LEWISTON – Having been a part of four teams in last five seasons (and even more before that), Mario Durocher certainly knows the Quebec Major Junior Hockey League.
Having once patrolled the bench on the home side of the rink at the Androscoggin Bank Colisee, he knows this town, and this team, too.
Durocher, an assistant coach with the Cape Breton Screaming Eagles, has returned to the Colisee with Acadie-Bathurst and with Cape Breton several times.
But Tuesday night, Durocher will make his first playoff appearance at the Colisee since Game 6 of the first round against Rouyn-Noranda in 2004.
His memories of Lewiston, after four years away, haven’t soured.
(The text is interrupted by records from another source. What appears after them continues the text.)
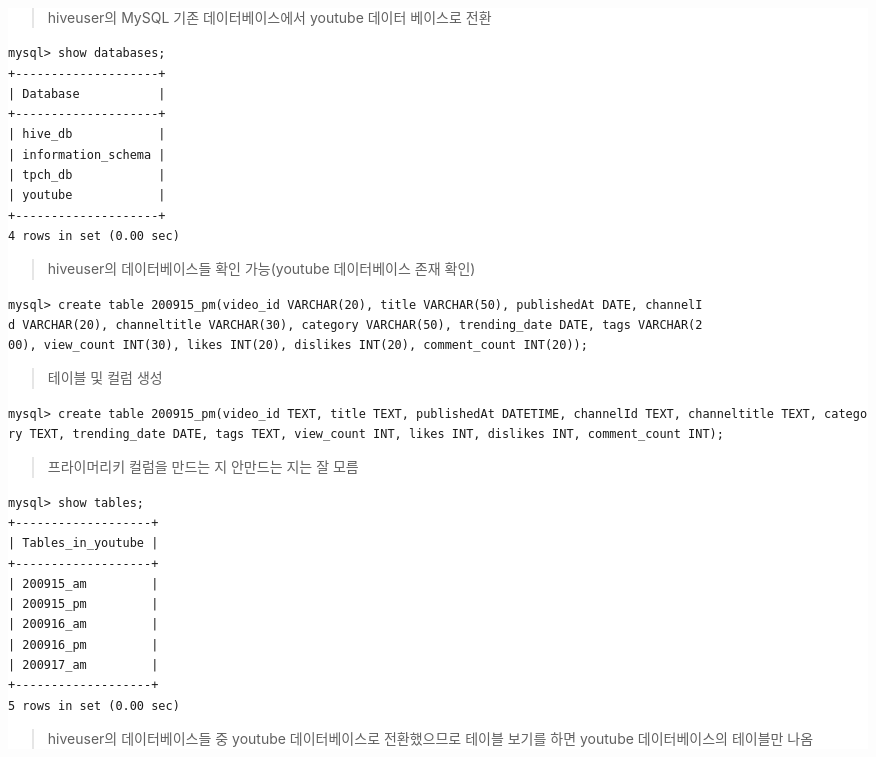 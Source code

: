 > hiveuser의 MySQL 기존 데이터베이스에서 youtube 데이터 베이스로 전환



```
mysql> show databases;
+--------------------+
| Database           |
+--------------------+
| hive_db            |
| information_schema |
| tpch_db            |
| youtube            |
+--------------------+
4 rows in set (0.00 sec)

```

> hiveuser의 데이터베이스들 확인 가능(youtube 데이터베이스 존재 확인)



```
mysql> create table 200915_pm(video_id VARCHAR(20), title VARCHAR(50), publishedAt DATE, channelI                               d VARCHAR(20), channeltitle VARCHAR(30), category VARCHAR(50), trending_date DATE, tags VARCHAR(2                               00), view_count INT(30), likes INT(20), dislikes INT(20), comment_count INT(20));

```

> 테이블 및 컬럼 생성



```
mysql> create table 200915_pm(video_id TEXT, title TEXT, publishedAt DATETIME, channelId TEXT, channeltitle TEXT, category TEXT, trending_date DATE, tags TEXT, view_count INT, likes INT, dislikes INT, comment_count INT);
```

> 프라이머리키 컬럼을 만드는 지 안만드는 지는 잘 모름



```
mysql> show tables;
+-------------------+
| Tables_in_youtube |
+-------------------+
| 200915_am         |
| 200915_pm         |
| 200916_am         |
| 200916_pm         |
| 200917_am         |
+-------------------+
5 rows in set (0.00 sec)

```

> hiveuser의 데이터베이스들 중 youtube 데이터베이스로 전환했으므로 테이블 보기를 하면 youtube 데이터베이스의 테이블만 나옴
“It was a big experience the first year here,” Durocher said. “You have to deal with a new team, a new atmosphere. It was new for the players coming to the States, there were a lot of things to do. I learned a lot from that experience, and I’m sure the players learned a lot about that, too.”
After Lewiston let him go, Durocher found his way to Gatineau and Bathurst before landing with the Eagles in Cape Breton.
“It’s more like two co-coaches on the ice and on the bench,” Cape Breton head coach and GM Pascal Vincent said.
Durocher still has the itch to be the top man on the bench, though.
“I’m happy here, I really enjoy working with the coaching staff and with the players,” Durocher said. “But I’m still looking for head coach job. Every year here is a one-year contract, and I talk with Pascal after the year and see where we are.”
“If I have to move from Cape Breton, it’s going to be closer to home,” Durocher continued.
When reminded that Cape Breton might be as far as you can get from home within the league, Durocher smiled.
“I guess anything would be closer to home, then,” he laughed. “But I would want to be in Quebec, closer to my place (near Sherbrooke).”
One of the Eagles’ biggest weapons, their power play, is one of Durocher’s specialties.
“I work with the defensemen, and I work with the power play,” Durocher said. “I think, from being a head coach, you know all aspects of the game. If they ask me to work with the PK, I’ll work with the PK.”
Four years can change plenty in the game of hockey, but Durocher does remember a few things from his days in Lewiston – the current coaches being two of them.
“I know their personality, for sure,” Durocher said. “I think that can help in certain aspects of the game.”
He hopes it will, anyway. Games 3, 4 and (if necessary) 5 of the series are this week at the Colisee, starting Tuesday at 7 p.m.